A public exploit says it works for version X.Y but your target is X.Y+1. Best next step?
Validate vulnerability behavior and adjust exploit assumptions; don’t assume minor version means safe/vuln.
Exploit needs a hardcoded callback IP. Why does it fail in labs sometimes?
Wrong LHOST/LPORT or NAT/VPN interface mismatch.
Your reverse shell connects but immediately dies. What do you do?
Try a more stable payload/transport, check firewall/EDR, and stabilize the shell.
Exploit script is Python 2 and fails on Python 3. What’s the safest approach?
Port minimally (print/bytes), test incrementally, and document changes.
Exploit requires a specific URL path that 404s. What does that suggest?
Different app layout/config; re-enumerate to find correct endpoint and update exploit.
You suspect a buffer overflow requires specific bad-char handling. What’s the key next step?
Identify bad chars via controlled tests and regenerate payload accordingly.
Your exploit works only once; then service crashes/restarts. How report?
Document exact conditions, impact risk, and recommend safer validation/remediation.

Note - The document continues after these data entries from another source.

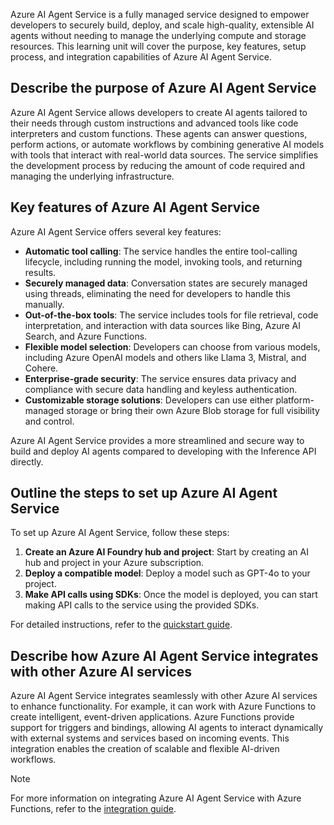 Azure AI Agent Service is a fully managed service designed to empower developers to securely build, deploy, and scale high-quality, extensible AI agents without needing to manage the underlying compute and storage resources. This learning unit will cover the purpose, key features, setup process, and integration capabilities of Azure AI Agent Service.

## Describe the purpose of Azure AI Agent Service

Azure AI Agent Service allows developers to create AI agents tailored to their needs through custom instructions and advanced tools like code interpreters and custom functions. These agents can answer questions, perform actions, or automate workflows by combining generative AI models with tools that interact with real-world data sources. The service simplifies the development process by reducing the amount of code required and managing the underlying infrastructure.

## Key features of Azure AI Agent Service

Azure AI Agent Service offers several key features:

- **Automatic tool calling**: The service handles the entire tool-calling lifecycle, including running the model, invoking tools, and returning results.
- **Securely managed data**: Conversation states are securely managed using threads, eliminating the need for developers to handle this manually.
- **Out-of-the-box tools**: The service includes tools for file retrieval, code interpretation, and interaction with data sources like Bing, Azure AI Search, and Azure Functions.
- **Flexible model selection**: Developers can choose from various models, including Azure OpenAI models and others like Llama 3, Mistral, and Cohere.
- **Enterprise-grade security**: The service ensures data privacy and compliance with secure data handling and keyless authentication.
- **Customizable storage solutions**: Developers can use either platform-managed storage or bring their own Azure Blob storage for full visibility and control.

Azure AI Agent Service provides a more streamlined and secure way to build and deploy AI agents compared to developing with the Inference API directly.

## Outline the steps to set up Azure AI Agent Service

To set up Azure AI Agent Service, follow these steps:

1. **Create an Azure AI Foundry hub and project**: Start by creating an AI hub and project in your Azure subscription.
2. **Deploy a compatible model**: Deploy a model such as GPT-4o to your project.
3. **Make API calls using SDKs**: Once the model is deployed, you can start making API calls to the service using the provided SDKs.

For detailed instructions, refer to the [quickstart guide](https://learn.microsoft.com/azure/ai-services/agents/quickstart).

## Describe how Azure AI Agent Service integrates with other Azure AI services

Azure AI Agent Service integrates seamlessly with other Azure AI services to enhance functionality. For example, it can work with Azure Functions to create intelligent, event-driven applications. Azure Functions provide support for triggers and bindings, allowing AI agents to interact dynamically with external systems and services based on incoming events. This integration enables the creation of scalable and flexible AI-driven workflows.

> [!NOTE]
> For more information on integrating Azure AI Agent Service with Azure Functions, refer to the [integration guide](https://learn.microsoft.com/azure/ai-services/agents/how-to/tools/azure-functions).
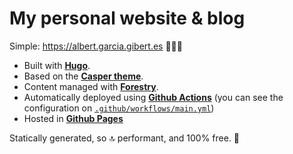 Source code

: # My personal website & blog
Simple: https://albert.garcia.gibert.es 🙋🏻‍♂️

- Built with **[Hugo](https://github.com/vjeantet/hugo-theme-casper)**. 
- Based on the **[Casper theme](https://github.com/vjeantet/hugo-theme-casper)**.
- Content managed with **[Forestry](https://app.forestry.io/)**.
- Automatically deployed using **[Github Actions](https://github.com/features/actions)** (you can see the configuration on [`.github/workflows/main.yml`](/.github/workflows/main.yml))
- Hosted in **[Github Pages](https://pages.github.com/)**

Statically generated, so 🔝 performant, and 100% free. 💸

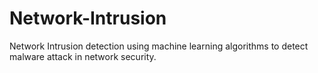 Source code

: # Network-Intrusion
Network Intrusion detection using machine learning algorithms to detect malware attack in network security.
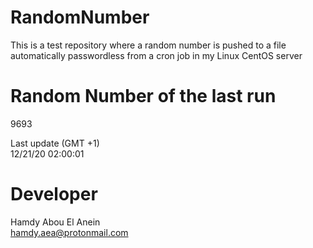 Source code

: # RandomNumber    
This is a test repository where a random number is pushed to a file automatically passwordless from a cron job in my Linux CentOS server    
# Random Number of the last run   
9693
      
Last update (GMT +1)    
12/21/20 02:00:01
# Developer    
Hamdy Abou El Anein   
hamdy.aea@protonmail.com

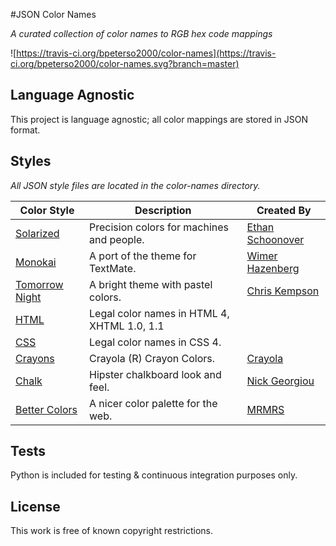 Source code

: #JSON Color Names

_A curated collection of color names to RGB hex code mappings_

![https://travis-ci.org/bpeterso2000/color-names](https://travis-ci.org/bpeterso2000/color-names.svg?branch=master)


Language Agnostic
-----------------
This project is language agnostic; all color mappings are stored in
JSON format.

Styles
------
*All JSON style files are located in the color-names directory.*

| Color Style                              | Description                              | Created By                               |
| ---------------------------------------- | ---------------------------------------- | ---------------------------------------- |
| [Solarized](http://ethanschoonover.com/solarized) | Precision colors for machines and people. | [Ethan Schoonover](http://ethanschoonover.com/) |
| [Monokai](https://github.com/tomasr/molokai) | A port of the theme for TextMate.        | [Wimer Hazenberg](https://www.monokai.nl/) |
| [Tomorrow Night](https://github.com/chriskempson/tomorrow-theme) | A bright theme with pastel colors.       | [Chris Kempson](https://github.com/chriskempson) |
| [HTML](https://www.webstandards.org/learn/reference/charts/color_names/) | Legal color names in HTML 4, XHTML 1.0, 1.1 |                                          |
| [CSS](https://draft)                     | Legal color names in CSS 4.              |                                          |
| [Crayons](http://www.crayola.com/explore-colors) | Crayola (R) Crayon Colors.               | [Crayola](http://www.crayola.com/)       |
| [Chalk](https://designpieces.com/2014/02/chalkboard-look-and-feel/) | Hipster chalkboard look and feel.        | [Nick Georgiou](https://designpieces.com/author/nick/) |
| [Better Colors](http://clrs.cc/)         | A nicer color palette for the web.       | [MRMRS](http://mrmrs.cc/)                |


Tests
-----
Python is included for testing & continuous integration purposes only.

License
-------
This work is free of known copyright restrictions.

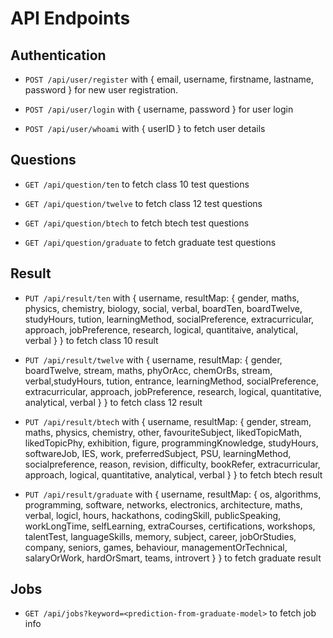 # API Endpoints

## Authentication

 - `POST /api/user/register` with { email, username, firstname, lastname, password } for new user registration.

- `POST /api/user/login` with { username, password } for user login

- `POST /api/user/whoami` with { userID } to fetch user details

## Questions

- `GET /api/question/ten` to fetch class 10 test questions

- `GET /api/question/twelve` to fetch class 12 test questions

- `GET /api/question/btech` to fetch btech test questions

- `GET /api/question/graduate` to fetch graduate test questions

## Result

- `PUT /api/result/ten` with { username, resultMap: { gender, maths, physics, chemistry, biology, social, verbal, boardTen, boardTwelve, studyHours, tution, learningMethod, socialPreference, extracurricular, approach, jobPreference, research, logical, quantitaive, analytical, verbal } } to fetch class 10 result

- `PUT /api/result/twelve` with { username, resultMap: { gender, boardTwelve, stream, maths, phyOrAcc, chemOrBs, stream, verbal,studyHours, tution, entrance, learningMethod, socialPreference, extracurricular, approach, jobPreference, research, logical, quantitative, analytical, verbal } } to fetch class 12 result

- `PUT /api/result/btech` with { username, resultMap: { gender, stream, maths, physics, chemistry, other, favouriteSubject, likedTopicMath, likedTopicPhy, exhibition, figure, programmingKnowledge, studyHours, softwareJob, IES, work, preferredSubject, PSU, learningMethod, socialpreference, reason, revision, difficulty, bookRefer, extracurricular, approach, logical, quantitative, analytical, verbal } } to fetch btech result

- `PUT /api/result/graduate` with { username, resultMap: { os, algorithms, programming, software, networks, electronics, architecture, maths, verbal, logicl, hours, hackathons, codingSkill, publicSpeaking, workLongTime, selfLearning, extraCourses, certifications, workshops, talentTest, languageSkills, memory, subject, career, jobOrStudies, company, seniors, games, behaviour, managementOrTechnical, salaryOrWork, hardOrSmart, teams, introvert } } to fetch graduate result

## Jobs

- `GET /api/jobs?keyword=<prediction-from-graduate-model>` to fetch job info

You can get code execution but only as low-priv user. What’s next?
Shift to privilege escalation enumeration immediately; don’t over-focus on initial exploit.
You need to automate parsing of 1000 directories for interesting files. What’s best?
Write a small script to filter for keywords/extensions and log hits.
You have multiple possible exploits. How choose?
Prefer the simplest, least disruptive, most reliable path with clear evidence.
Your exploit requires compilation on target. What do you consider?
Tool availability, permissions, and whether compiling is allowed/feasible; prefer prebuilt minimal binaries when permitted.
A Metasploit module exists, but you can do it manually. Which is better for OSCP?
Either can be allowed, but manual understanding and clear documentation often reduces surprises and improves reporting.